Handling high-missingness columns
All three functions warn when a numeric column has missing values
above na_warn_prop (default 0.2 = 20 %). The warning
carries class healthmarkers_impute_warn_high_missing.
df_hi <- tibble::tibble(x = c(1, NA, NA, NA), y = c(2, NA, 4, 5))
suppressWarnings(
tryCatch(
impute_missing(df_hi, method = "mean", verbose = FALSE),
warning = function(w) { message("High-missingness warning: ", conditionMessage(w)); NULL }
)
)
#> NULLVerbose diagnostics
Set verbose = TRUE (and
healthmarkers.verbose = "inform") to surface structured
messages for each call: preparing inputs and a results summary.
old_opt <- options(healthmarkers.verbose = "inform")
df_v <- tibble::tibble(a = c(1, NA, 3), b = c(4, 5, NA), c = c(NA, 2, 2))
suppressWarnings(impute_missing(df_v, method = "mean", verbose = TRUE))
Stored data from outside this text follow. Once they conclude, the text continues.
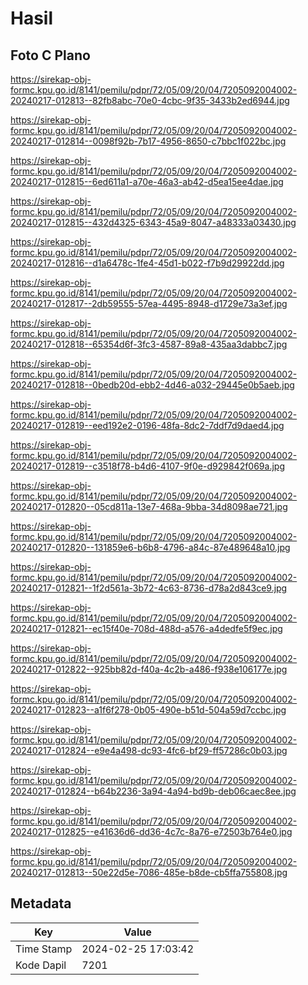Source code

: # Hasil

## Foto C Plano

https://sirekap-obj-formc.kpu.go.id/8141/pemilu/pdpr/72/05/09/20/04/7205092004002-20240217-012813--82fb8abc-70e0-4cbc-9f35-3433b2ed6944.jpg

https://sirekap-obj-formc.kpu.go.id/8141/pemilu/pdpr/72/05/09/20/04/7205092004002-20240217-012814--0098f92b-7b17-4956-8650-c7bbc1f022bc.jpg

https://sirekap-obj-formc.kpu.go.id/8141/pemilu/pdpr/72/05/09/20/04/7205092004002-20240217-012815--6ed611a1-a70e-46a3-ab42-d5ea15ee4dae.jpg

https://sirekap-obj-formc.kpu.go.id/8141/pemilu/pdpr/72/05/09/20/04/7205092004002-20240217-012815--432d4325-6343-45a9-8047-a48333a03430.jpg

https://sirekap-obj-formc.kpu.go.id/8141/pemilu/pdpr/72/05/09/20/04/7205092004002-20240217-012816--d1a6478c-1fe4-45d1-b022-f7b9d29922dd.jpg

https://sirekap-obj-formc.kpu.go.id/8141/pemilu/pdpr/72/05/09/20/04/7205092004002-20240217-012817--2db59555-57ea-4495-8948-d1729e73a3ef.jpg

https://sirekap-obj-formc.kpu.go.id/8141/pemilu/pdpr/72/05/09/20/04/7205092004002-20240217-012818--65354d6f-3fc3-4587-89a8-435aa3dabbc7.jpg

https://sirekap-obj-formc.kpu.go.id/8141/pemilu/pdpr/72/05/09/20/04/7205092004002-20240217-012818--0bedb20d-ebb2-4d46-a032-29445e0b5aeb.jpg

https://sirekap-obj-formc.kpu.go.id/8141/pemilu/pdpr/72/05/09/20/04/7205092004002-20240217-012819--eed192e2-0196-48fa-8dc2-7ddf7d9daed4.jpg

https://sirekap-obj-formc.kpu.go.id/8141/pemilu/pdpr/72/05/09/20/04/7205092004002-20240217-012819--c3518f78-b4d6-4107-9f0e-d929842f069a.jpg

https://sirekap-obj-formc.kpu.go.id/8141/pemilu/pdpr/72/05/09/20/04/7205092004002-20240217-012820--05cd811a-13e7-468a-9bba-34d8098ae721.jpg

https://sirekap-obj-formc.kpu.go.id/8141/pemilu/pdpr/72/05/09/20/04/7205092004002-20240217-012820--131859e6-b6b8-4796-a84c-87e489648a10.jpg

https://sirekap-obj-formc.kpu.go.id/8141/pemilu/pdpr/72/05/09/20/04/7205092004002-20240217-012821--1f2d561a-3b72-4c63-8736-d78a2d843ce9.jpg

https://sirekap-obj-formc.kpu.go.id/8141/pemilu/pdpr/72/05/09/20/04/7205092004002-20240217-012821--ec15f40e-708d-488d-a576-a4dedfe5f9ec.jpg

https://sirekap-obj-formc.kpu.go.id/8141/pemilu/pdpr/72/05/09/20/04/7205092004002-20240217-012822--925bb82d-f40a-4c2b-a486-f938e106177e.jpg

https://sirekap-obj-formc.kpu.go.id/8141/pemilu/pdpr/72/05/09/20/04/7205092004002-20240217-012823--a1f6f278-0b05-490e-b51d-504a59d7ccbc.jpg

https://sirekap-obj-formc.kpu.go.id/8141/pemilu/pdpr/72/05/09/20/04/7205092004002-20240217-012824--e9e4a498-dc93-4fc6-bf29-ff57286c0b03.jpg

https://sirekap-obj-formc.kpu.go.id/8141/pemilu/pdpr/72/05/09/20/04/7205092004002-20240217-012824--b64b2236-3a94-4a94-bd9b-deb06caec8ee.jpg

https://sirekap-obj-formc.kpu.go.id/8141/pemilu/pdpr/72/05/09/20/04/7205092004002-20240217-012825--e41636d6-dd36-4c7c-8a76-e72503b764e0.jpg

https://sirekap-obj-formc.kpu.go.id/8141/pemilu/pdpr/72/05/09/20/04/7205092004002-20240217-012813--50e22d5e-7086-485e-b8de-cb5ffa755808.jpg


## Metadata

| Key        | Value               |
| ---------- | ------------------- |
| Time Stamp | 2024-02-25 17:03:42 |
| Kode Dapil | 7201                |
#> impute_missing(): preparing inputs (3 rows, 3 column(s), method='mean')
#> impute_missing(): results: imputed 3 values across 3 columns [a=1, b=1, c=1]
#> # A tibble: 3 × 3
#> a b c
#> <dbl> <dbl> <dbl>
#> 1 1 4 2
#> 2 2 5 2
#> 3 3 4.5 2
options(old_opt)The results message reports how many values were imputed per column:
impute_missing(): results: imputed N values across M columns [col1=n1, col2=n2, ...]
Tips
- Run imputation before calling marker functions when data-level NA handling is insufficient (e.g., when you need a complete matrix for PCA or multivariate ML upstream).
- Prefer
impute_missing(method = "median")for skewed biomarker distributions. -
impute_mice()andimpute_missforest()provide MAR-robust estimates at the cost of speed; use them for final analysis datasets, not exploratory runs. - Non-numeric columns (factors, characters) are always passed through unchanged.